Have you ever wondered why two people can eat the same amount of food, but weigh differently? This may be due to the gut microbiome, the taxa of microorganisms residing in the gut and their genes.
Many people have tried to find correlations (and remedies) to obesity, a health problem that affects 13 percent of the global population. Studies from chili peppers to the amount of sleep, to vitamin C, have all tried to find probable cause and prevention of obesity. But there is another factor. Research of microbiomes might reveal a new mechanism for weight gain, beyond diet, lifestyle and genetics.
How the Gut Microbiome Shapes Obesity
The gut microbiome is the taxa of microorganisms residing in the gut (the microbiota) and their genes. The gut microbiota consists of trillions of microbes, including bacteria, archaea, viruses and single-celled eukaryotes. Current estimates reveal around 1,000 distinct bacterial species in the gut, with the most common phyla being Bacteroidetes and Firmicutes.
Research in recent years has highlighted the key function of the microbes in the gut for digestion and uptake of nutrients. Microbes play vital roles in the fermentation of unused energy substrates, maintenance of the immune system and synthesis of vitamins and enzymes. Furthermore, several studies have established strong links between the gut microbiome and certain diseases, including obesity, diabetes, and metabolic syndrome.
In obesity, it is proposed that the fermentation activity of the gut microbiome is increased. Through increased metabolism of ingested polysaccharides, the bioavailability of these molecules is also increased. This leads to a greater proportion of the energy in food being stored in adipose tissue as fat, thus resulting in weight gain. In other words, individuals harboring certain microbes in their gut will gain more weight from the same amount of food than a person lacking these microbes.
Enterotypes and Weight Gain
A milestone study, carried out at the European Molecular Biology Laboratory (EMBL) in Germany, proposed that there are three distinct ‘types’ of gut microbiome. Similar to blood types. These ‘enterotypes’ were defined by the specific species of microbes present and were named according to the most dominant genus; Bacteroidetes, Prevotella, and Ruminococcus.
This finding was significant as it changes how microbiome variation is perceived. Rather than being a continuum, where the composition is sensitive to differences in lifestyle, diet, and genetics, it was instead clustered into a limited number of enterotypes, seemingly independent of geography or differences in lifestyle, diet, and genetics.

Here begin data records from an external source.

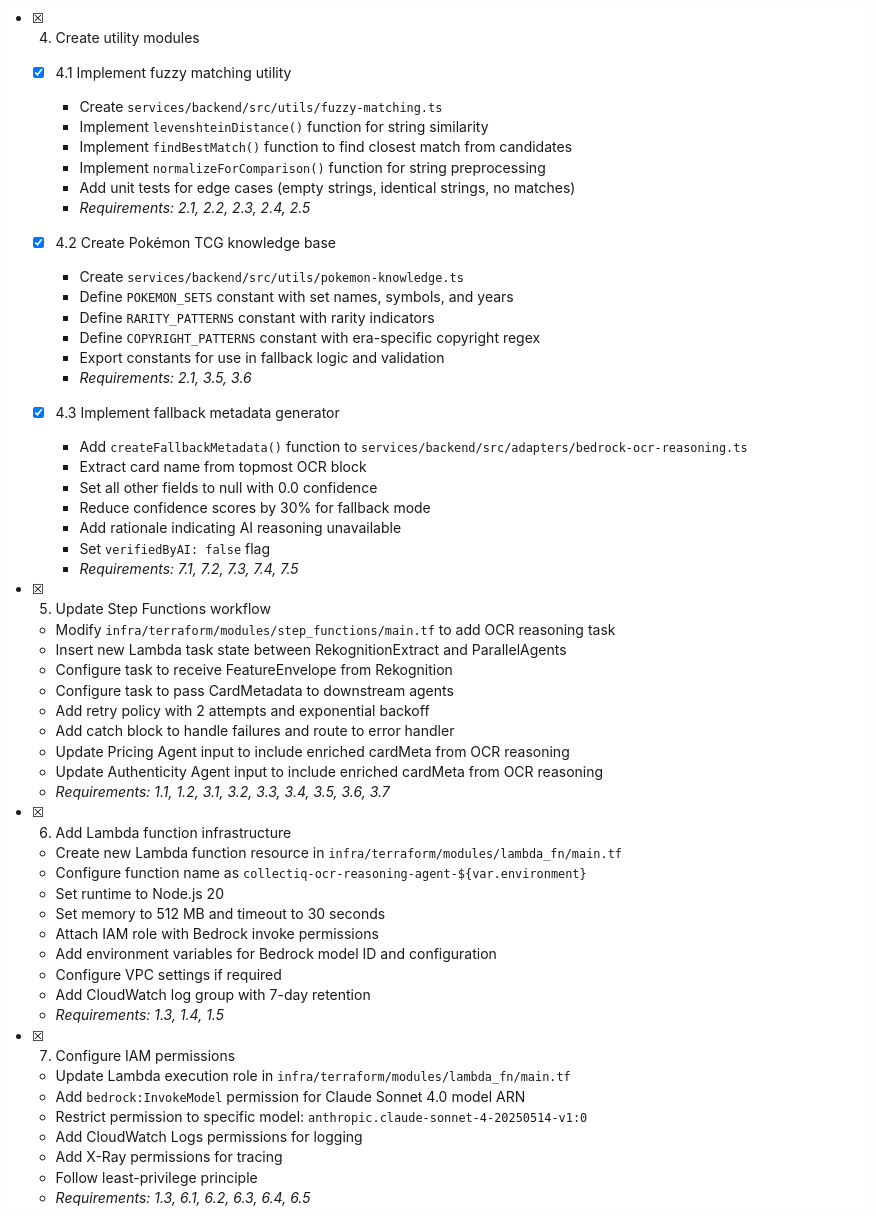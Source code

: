 - [x] 4. Create utility modules
  - [x] 4.1 Implement fuzzy matching utility
    - Create `services/backend/src/utils/fuzzy-matching.ts`
    - Implement `levenshteinDistance()` function for string similarity
    - Implement `findBestMatch()` function to find closest match from candidates
    - Implement `normalizeForComparison()` function for string preprocessing
    - Add unit tests for edge cases (empty strings, identical strings, no matches)
    - _Requirements: 2.1, 2.2, 2.3, 2.4, 2.5_

  - [x] 4.2 Create Pokémon TCG knowledge base
    - Create `services/backend/src/utils/pokemon-knowledge.ts`
    - Define `POKEMON_SETS` constant with set names, symbols, and years
    - Define `RARITY_PATTERNS` constant with rarity indicators
    - Define `COPYRIGHT_PATTERNS` constant with era-specific copyright regex
    - Export constants for use in fallback logic and validation
    - _Requirements: 2.1, 3.5, 3.6_

  - [x] 4.3 Implement fallback metadata generator
    - Add `createFallbackMetadata()` function to `services/backend/src/adapters/bedrock-ocr-reasoning.ts`
    - Extract card name from topmost OCR block
    - Set all other fields to null with 0.0 confidence
    - Reduce confidence scores by 30% for fallback mode
    - Add rationale indicating AI reasoning unavailable
    - Set `verifiedByAI: false` flag
    - _Requirements: 7.1, 7.2, 7.3, 7.4, 7.5_

- [x] 5. Update Step Functions workflow
  - Modify `infra/terraform/modules/step_functions/main.tf` to add OCR reasoning task
  - Insert new Lambda task state between RekognitionExtract and ParallelAgents
  - Configure task to receive FeatureEnvelope from Rekognition
  - Configure task to pass CardMetadata to downstream agents
  - Add retry policy with 2 attempts and exponential backoff
  - Add catch block to handle failures and route to error handler
  - Update Pricing Agent input to include enriched cardMeta from OCR reasoning
  - Update Authenticity Agent input to include enriched cardMeta from OCR reasoning
  - _Requirements: 1.1, 1.2, 3.1, 3.2, 3.3, 3.4, 3.5, 3.6, 3.7_

- [x] 6. Add Lambda function infrastructure
  - Create new Lambda function resource in `infra/terraform/modules/lambda_fn/main.tf`
  - Configure function name as `collectiq-ocr-reasoning-agent-${var.environment}`
  - Set runtime to Node.js 20
  - Set memory to 512 MB and timeout to 30 seconds
  - Attach IAM role with Bedrock invoke permissions
  - Add environment variables for Bedrock model ID and configuration
  - Configure VPC settings if required
  - Add CloudWatch log group with 7-day retention
  - _Requirements: 1.3, 1.4, 1.5_

- [x] 7. Configure IAM permissions
  - Update Lambda execution role in `infra/terraform/modules/lambda_fn/main.tf`
  - Add `bedrock:InvokeModel` permission for Claude Sonnet 4.0 model ARN
  - Restrict permission to specific model: `anthropic.claude-sonnet-4-20250514-v1:0`
  - Add CloudWatch Logs permissions for logging
  - Add X-Ray permissions for tracing
  - Follow least-privilege principle
  - _Requirements: 1.3, 6.1, 6.2, 6.3, 6.4, 6.5_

This would have major implications for understanding how people with different enterotypes would respond to pharmaceutical drugs and diet and could mark the first step towards tailored medications and/or supplements.
More specifically, this could have implications for obesity treatments. Of the types, Bacteroidetes, Prevotella and Ruminococcus, it is known that Bacteroidetes are particularly good at metabolizing carbohydrates. Thus, people who fit into this type may be more prone to gaining weight from carbohydrate rich foods. Ruminococcus are associated with increased absorption of sugars, which may also contribute to weight gain through sugary foods. These links remain somewhat speculative, but certainly, raise some interesting and potentially highly disruptive avenues for personalized and rationally designed obesity treatments.
How Do Lifestyle and Diet Factor Into the Enterotype Theory?
Since the initial postulation of gut enterotypes, further studies have questioned the over-simplification of the Enterotype theory. At first, the number of types was queried, with many studies finding evidence only for the Bacteroides and Prevotella dominated types. Also, with more data from broader samples, the gut microbiome has been more closely linked with geographical location and lifestyle factors. This is in disagreement with the original proposal that enterotypes were somewhat independent of such factors. Most recently, it has been suggested that the concept of gut microbiome types be re-defined as ‘biomarkers’ for diet, lifestyle and disease state.
A recent study found that the communities of microbes on computer keyboards and mice could be correlated to the skin microbiomes of the hands of their owners, with 95% accuracy. It was postulated that the microbial signature could be viewed much like a fingerprint. While the skin microbiome is exposed to very different conditions compared with the gut microbiome, it is possible that a similar concept could be applied. In this case, an individual would have a gut microbiome signature which is shaped by their enterotype, but also diet, lifestyle and genetic influences. In this case, enterotypes would still be useful for understanding a patient’s gut microbiome at a high level. However, in order to define an individual by their microbiome, as well as to use this to design tailored medicines, it would be crucial to understand their microbial signature at a higher resolution.
Conclusion
The association between the gut microbiome and obesity is well-supported in the literature, whereas, the existence and definition of distinct enterotypes are less clear. One thing is certain, that the gut microbiome is a highly complex system which may hold the key to effective, tailored treatments for obesity.